David Shafer (1965-) (photo credit 43.1)


Emotions were turning serious on both sides of the line. Fingers began to be pointed, and not just across the state line. When, in proposing a resolution rejecting Georgia’s call for a boundary commission, a Tennessee legislator included the phrase “legal precedent favors the Volunteer State, just as good fortune often smiles upon the righteous,” he was criticized by a fellow legislator who declared, “I don’t take this as a tongue-in-cheek matter.”2 The language regarding the righteous was dropped.

In Georgia, too, the debate regarding the state line was causing other lines to surface.
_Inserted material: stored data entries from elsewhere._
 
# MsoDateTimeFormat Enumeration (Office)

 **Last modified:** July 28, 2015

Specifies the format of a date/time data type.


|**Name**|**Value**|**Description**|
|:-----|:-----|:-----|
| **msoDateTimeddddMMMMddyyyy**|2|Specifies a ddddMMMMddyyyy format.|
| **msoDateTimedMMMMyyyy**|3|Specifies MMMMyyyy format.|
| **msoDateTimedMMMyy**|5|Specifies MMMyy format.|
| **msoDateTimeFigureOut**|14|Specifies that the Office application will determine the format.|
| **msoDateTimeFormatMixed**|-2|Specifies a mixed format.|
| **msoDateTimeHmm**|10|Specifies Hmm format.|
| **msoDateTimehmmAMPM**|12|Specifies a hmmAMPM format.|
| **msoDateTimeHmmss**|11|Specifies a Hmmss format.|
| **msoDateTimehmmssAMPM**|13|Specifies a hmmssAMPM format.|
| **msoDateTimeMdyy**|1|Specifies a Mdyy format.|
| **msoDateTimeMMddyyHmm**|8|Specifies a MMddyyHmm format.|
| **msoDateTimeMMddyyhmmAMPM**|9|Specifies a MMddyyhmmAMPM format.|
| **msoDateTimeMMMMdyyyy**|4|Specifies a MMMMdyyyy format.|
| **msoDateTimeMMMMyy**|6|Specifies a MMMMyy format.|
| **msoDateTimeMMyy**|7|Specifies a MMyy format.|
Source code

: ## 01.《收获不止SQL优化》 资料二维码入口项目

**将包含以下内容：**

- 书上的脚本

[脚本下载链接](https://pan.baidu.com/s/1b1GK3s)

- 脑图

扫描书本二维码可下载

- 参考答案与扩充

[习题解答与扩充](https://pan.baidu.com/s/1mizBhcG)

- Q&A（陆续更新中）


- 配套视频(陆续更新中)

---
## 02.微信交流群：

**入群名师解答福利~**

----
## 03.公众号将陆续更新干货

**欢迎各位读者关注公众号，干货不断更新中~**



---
A February 2008 editorial in the Athens Banner-Herald began, “As one man’s quixotic quest, the effort to get Georgia’s northern border moved one mile farther north was an entertaining diversion from the more routine motifs of pettifoggery and pandering that dominate the annual sessions of the Georgia legislature. But now that the whole Senate has bought into Sen. David Shafer’s legislative proposal, it has crossed the line from the merely entertaining to the more than mildly troubling.”

The same editorial, however, observed, “That’s not to say Shafer … doesn’t have a point.”

What was the point of resurrecting a 190-year-old surveying error? Water. Tennessee had it; Georgia needed it. Georgia had been suffering an extreme drought since the spring of 2007. The drought sorely exacerbated an ongoing problem in Atlanta, where rapid population growth had outpaced the region’s water supply. If the northern border of Georgia had been accurately surveyed in 1818, the state line would pass through the Tennessee River.

But it would not have in 1818. Only after the federal government built Nickajack Dam in the mid-1960s did the river back up enough to cross the 35th parallel. Still, prior to the original surveying of the line in 1818, Georgians assumed there was no question that the river crossed below the 35th parallel. This assumption is revealed in Georgia’s 1802 Act of Cession, the legislation in which Georgia released to the federal government its western land from colonial days (present-day Alabama and Mississippi). The act described Georgia’s northern border as commencing at the point where its newly defined western border ran “in a direct line to Nickajack on the Tennessee River; then crossing the last mentioned river, and thence running up the said Tennessee River and along the western bank thereof to the southern boundary line of the State of Tennessee.” The southern boundary of Tennessee had previously been established by Congress as the 35th parallel. That Georgia’s Act of Cession described the boundary as going up the river to the southern border of Tennessee reveals that no one at the time knew exactly where the 35th parallel was. Including, as it turned out, the 1818 surveyor, who located the line just over a mile south of where it should have been. Tennessee ratified the 1818 survey. Georgia did not.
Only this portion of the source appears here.